(RECORDS)
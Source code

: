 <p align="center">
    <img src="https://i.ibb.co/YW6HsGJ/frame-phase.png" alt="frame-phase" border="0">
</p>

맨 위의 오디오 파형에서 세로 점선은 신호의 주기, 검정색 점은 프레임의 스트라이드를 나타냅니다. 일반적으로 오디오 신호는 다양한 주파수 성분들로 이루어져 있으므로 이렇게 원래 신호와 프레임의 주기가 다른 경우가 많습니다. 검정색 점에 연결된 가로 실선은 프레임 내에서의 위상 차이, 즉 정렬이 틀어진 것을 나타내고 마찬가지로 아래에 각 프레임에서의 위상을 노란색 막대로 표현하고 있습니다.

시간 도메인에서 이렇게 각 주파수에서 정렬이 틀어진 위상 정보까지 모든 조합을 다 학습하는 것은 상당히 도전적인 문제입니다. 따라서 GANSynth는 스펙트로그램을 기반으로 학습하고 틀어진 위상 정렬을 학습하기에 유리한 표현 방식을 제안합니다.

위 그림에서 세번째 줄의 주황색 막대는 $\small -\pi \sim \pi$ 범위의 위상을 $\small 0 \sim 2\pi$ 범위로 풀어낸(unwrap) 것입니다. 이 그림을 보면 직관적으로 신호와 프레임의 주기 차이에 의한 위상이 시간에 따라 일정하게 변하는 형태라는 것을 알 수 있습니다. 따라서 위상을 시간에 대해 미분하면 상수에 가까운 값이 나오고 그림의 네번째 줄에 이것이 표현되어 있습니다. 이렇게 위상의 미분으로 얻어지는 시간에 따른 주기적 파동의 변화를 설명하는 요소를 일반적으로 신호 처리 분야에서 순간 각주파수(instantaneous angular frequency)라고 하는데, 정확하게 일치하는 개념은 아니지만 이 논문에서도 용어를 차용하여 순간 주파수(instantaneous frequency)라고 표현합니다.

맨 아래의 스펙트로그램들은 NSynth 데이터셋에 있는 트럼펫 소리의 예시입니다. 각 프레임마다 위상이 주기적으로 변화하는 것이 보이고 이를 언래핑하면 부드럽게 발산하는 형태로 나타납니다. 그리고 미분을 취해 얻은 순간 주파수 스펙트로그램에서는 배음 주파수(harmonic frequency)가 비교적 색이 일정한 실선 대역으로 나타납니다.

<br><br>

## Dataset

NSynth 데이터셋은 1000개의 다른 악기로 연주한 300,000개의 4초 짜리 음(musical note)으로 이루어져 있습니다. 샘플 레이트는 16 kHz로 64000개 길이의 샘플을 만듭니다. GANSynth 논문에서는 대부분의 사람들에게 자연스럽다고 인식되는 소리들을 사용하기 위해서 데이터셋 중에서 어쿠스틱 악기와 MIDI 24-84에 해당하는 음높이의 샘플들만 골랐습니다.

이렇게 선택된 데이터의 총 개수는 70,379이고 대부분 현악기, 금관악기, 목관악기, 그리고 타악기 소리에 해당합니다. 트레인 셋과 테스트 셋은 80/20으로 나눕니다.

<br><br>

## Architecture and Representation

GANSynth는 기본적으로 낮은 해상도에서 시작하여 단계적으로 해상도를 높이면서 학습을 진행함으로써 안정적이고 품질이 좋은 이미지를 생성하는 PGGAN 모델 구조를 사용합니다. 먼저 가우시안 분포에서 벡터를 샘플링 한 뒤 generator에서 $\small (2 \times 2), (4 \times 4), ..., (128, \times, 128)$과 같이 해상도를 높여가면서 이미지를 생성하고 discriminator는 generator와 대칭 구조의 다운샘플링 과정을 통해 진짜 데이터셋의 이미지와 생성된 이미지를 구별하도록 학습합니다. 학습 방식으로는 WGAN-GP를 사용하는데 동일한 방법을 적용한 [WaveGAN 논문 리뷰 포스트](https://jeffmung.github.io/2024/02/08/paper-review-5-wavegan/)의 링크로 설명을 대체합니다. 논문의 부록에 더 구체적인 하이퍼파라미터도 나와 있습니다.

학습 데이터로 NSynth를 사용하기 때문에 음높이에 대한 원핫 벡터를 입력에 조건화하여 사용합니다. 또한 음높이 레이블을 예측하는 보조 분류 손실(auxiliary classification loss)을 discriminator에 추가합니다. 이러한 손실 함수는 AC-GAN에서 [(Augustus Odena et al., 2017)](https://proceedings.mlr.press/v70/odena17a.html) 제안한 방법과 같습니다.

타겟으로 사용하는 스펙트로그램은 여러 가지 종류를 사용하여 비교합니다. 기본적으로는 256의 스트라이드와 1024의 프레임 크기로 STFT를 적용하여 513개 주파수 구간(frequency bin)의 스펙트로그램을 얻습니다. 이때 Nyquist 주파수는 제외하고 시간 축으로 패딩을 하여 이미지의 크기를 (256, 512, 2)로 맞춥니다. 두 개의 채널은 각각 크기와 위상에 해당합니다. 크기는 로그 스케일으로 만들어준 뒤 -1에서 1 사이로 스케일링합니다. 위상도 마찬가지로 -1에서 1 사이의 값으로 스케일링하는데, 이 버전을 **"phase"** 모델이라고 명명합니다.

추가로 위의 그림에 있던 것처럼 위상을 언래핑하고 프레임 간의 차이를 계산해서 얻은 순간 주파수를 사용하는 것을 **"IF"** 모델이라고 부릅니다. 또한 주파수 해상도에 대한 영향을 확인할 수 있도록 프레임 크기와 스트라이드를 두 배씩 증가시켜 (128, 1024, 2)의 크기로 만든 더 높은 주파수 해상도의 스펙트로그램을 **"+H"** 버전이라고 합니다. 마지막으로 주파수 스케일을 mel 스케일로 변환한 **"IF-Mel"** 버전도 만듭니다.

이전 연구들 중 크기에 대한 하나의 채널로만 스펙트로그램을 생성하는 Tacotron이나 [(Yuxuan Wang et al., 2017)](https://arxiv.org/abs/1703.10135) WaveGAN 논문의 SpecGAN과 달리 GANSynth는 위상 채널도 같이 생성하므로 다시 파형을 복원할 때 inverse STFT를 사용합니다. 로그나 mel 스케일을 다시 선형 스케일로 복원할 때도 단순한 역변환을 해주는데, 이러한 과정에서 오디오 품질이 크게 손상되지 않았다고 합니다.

(DIRECTIONS FOR THIS TASK) Your task is to output all of the data above word for word.

(FINISHED EXERCISE)
Source code

: <p align="center">
    <img src="https://i.ibb.co/YW6HsGJ/frame-phase.png" alt="frame-phase" border="0">
</p>

맨 위의 오디오 파형에서 세로 점선은 신호의 주기, 검정색 점은 프레임의 스트라이드를 나타냅니다. 일반적으로 오디오 신호는 다양한 주파수 성분들로 이루어져 있으므로 이렇게 원래 신호와 프레임의 주기가 다른 경우가 많습니다. 검정색 점에 연결된 가로 실선은 프레임 내에서의 위상 차이, 즉 정렬이 틀어진 것을 나타내고 마찬가지로 아래에 각 프레임에서의 위상을 노란색 막대로 표현하고 있습니다.

시간 도메인에서 이렇게 각 주파수에서 정렬이 틀어진 위상 정보까지 모든 조합을 다 학습하는 것은 상당히 도전적인 문제입니다. 따라서 GANSynth는 스펙트로그램을 기반으로 학습하고 틀어진 위상 정렬을 학습하기에 유리한 표현 방식을 제안합니다.

위 그림에서 세번째 줄의 주황색 막대는 $\small -\pi \sim \pi$ 범위의 위상을 $\small 0 \sim 2\pi$ 범위로 풀어낸(unwrap) 것입니다. 이 그림을 보면 직관적으로 신호와 프레임의 주기 차이에 의한 위상이 시간에 따라 일정하게 변하는 형태라는 것을 알 수 있습니다. 따라서 위상을 시간에 대해 미분하면 상수에 가까운 값이 나오고 그림의 네번째 줄에 이것이 표현되어 있습니다. 이렇게 위상의 미분으로 얻어지는 시간에 따른 주기적 파동의 변화를 설명하는 요소를 일반적으로 신호 처리 분야에서 순간 각주파수(instantaneous angular frequency)라고 하는데, 정확하게 일치하는 개념은 아니지만 이 논문에서도 용어를 차용하여 순간 주파수(instantaneous frequency)라고 표현합니다.

맨 아래의 스펙트로그램들은 NSynth 데이터셋에 있는 트럼펫 소리의 예시입니다. 각 프레임마다 위상이 주기적으로 변화하는 것이 보이고 이를 언래핑하면 부드럽게 발산하는 형태로 나타납니다. 그리고 미분을 취해 얻은 순간 주파수 스펙트로그램에서는 배음 주파수(harmonic frequency)가 비교적 색이 일정한 실선 대역으로 나타납니다.

<br><br>

## Dataset

NSynth 데이터셋은 1000개의 다른 악기로 연주한 300,000개의 4초 짜리 음(musical note)으로 이루어져 있습니다. 샘플 레이트는 16 kHz로 64000개 길이의 샘플을 만듭니다. GANSynth 논문에서는 대부분의 사람들에게 자연스럽다고 인식되는 소리들을 사용하기 위해서 데이터셋 중에서 어쿠스틱 악기와 MIDI 24-84에 해당하는 음높이의 샘플들만 골랐습니다.

이렇게 선택된 데이터의 총 개수는 70,379이고 대부분 현악기, 금관악기, 목관악기, 그리고 타악기 소리에 해당합니다. 트레인 셋과 테스트 셋은 80/20으로 나눕니다.

<br><br>

## Architecture and Representation

GANSynth는 기본적으로 낮은 해상도에서 시작하여 단계적으로 해상도를 높이면서 학습을 진행함으로써 안정적이고 품질이 좋은 이미지를 생성하는 PGGAN 모델 구조를 사용합니다. 먼저 가우시안 분포에서 벡터를 샘플링 한 뒤 generator에서 $\small (2 \times 2), (4 \times 4), ..., (128, \times, 128)$과 같이 해상도를 높여가면서 이미지를 생성하고 discriminator는 generator와 대칭 구조의 다운샘플링 과정을 통해 진짜 데이터셋의 이미지와 생성된 이미지를 구별하도록 학습합니다. 학습 방식으로는 WGAN-GP를 사용하는데 동일한 방법을 적용한 [WaveGAN 논문 리뷰 포스트](https://jeffmung.github.io/2024/02/08/paper-review-5-wavegan/)의 링크로 설명을 대체합니다. 논문의 부록에 더 구체적인 하이퍼파라미터도 나와 있습니다.

학습 데이터로 NSynth를 사용하기 때문에 음높이에 대한 원핫 벡터를 입력에 조건화하여 사용합니다. 또한 음높이 레이블을 예측하는 보조 분류 손실(auxiliary classification loss)을 discriminator에 추가합니다. 이러한 손실 함수는 AC-GAN에서 [(Augustus Odena et al., 2017)](https://proceedings.mlr.press/v70/odena17a.html) 제안한 방법과 같습니다.

타겟으로 사용하는 스펙트로그램은 여러 가지 종류를 사용하여 비교합니다. 기본적으로는 256의 스트라이드와 1024의 프레임 크기로 STFT를 적용하여 513개 주파수 구간(frequency bin)의 스펙트로그램을 얻습니다. 이때 Nyquist 주파수는 제외하고 시간 축으로 패딩을 하여 이미지의 크기를 (256, 512, 2)로 맞춥니다. 두 개의 채널은 각각 크기와 위상에 해당합니다. 크기는 로그 스케일으로 만들어준 뒤 -1에서 1 사이로 스케일링합니다. 위상도 마찬가지로 -1에서 1 사이의 값으로 스케일링하는데, 이 버전을 **"phase"** 모델이라고 명명합니다.

추가로 위의 그림에 있던 것처럼 위상을 언래핑하고 프레임 간의 차이를 계산해서 얻은 순간 주파수를 사용하는 것을 **"IF"** 모델이라고 부릅니다. 또한 주파수 해상도에 대한 영향을 확인할 수 있도록 프레임 크기와 스트라이드를 두 배씩 증가시켜 (128, 1024, 2)의 크기로 만든 더 높은 주파수 해상도의 스펙트로그램을 **"+H"** 버전이라고 합니다. 마지막으로 주파수 스케일을 mel 스케일로 변환한 **"IF-Mel"** 버전도 만듭니다.

이전 연구들 중 크기에 대한 하나의 채널로만 스펙트로그램을 생성하는 Tacotron이나 [(Yuxuan Wang et al., 2017)](https://arxiv.org/abs/1703.10135) WaveGAN 논문의 SpecGAN과 달리 GANSynth는 위상 채널도 같이 생성하므로 다시 파형을 복원할 때 inverse STFT를 사용합니다. 로그나 mel 스케일을 다시 선형 스케일로 복원할 때도 단순한 역변환을 해주는데, 이러한 과정에서 오디오 품질이 크게 손상되지 않았다고 합니다.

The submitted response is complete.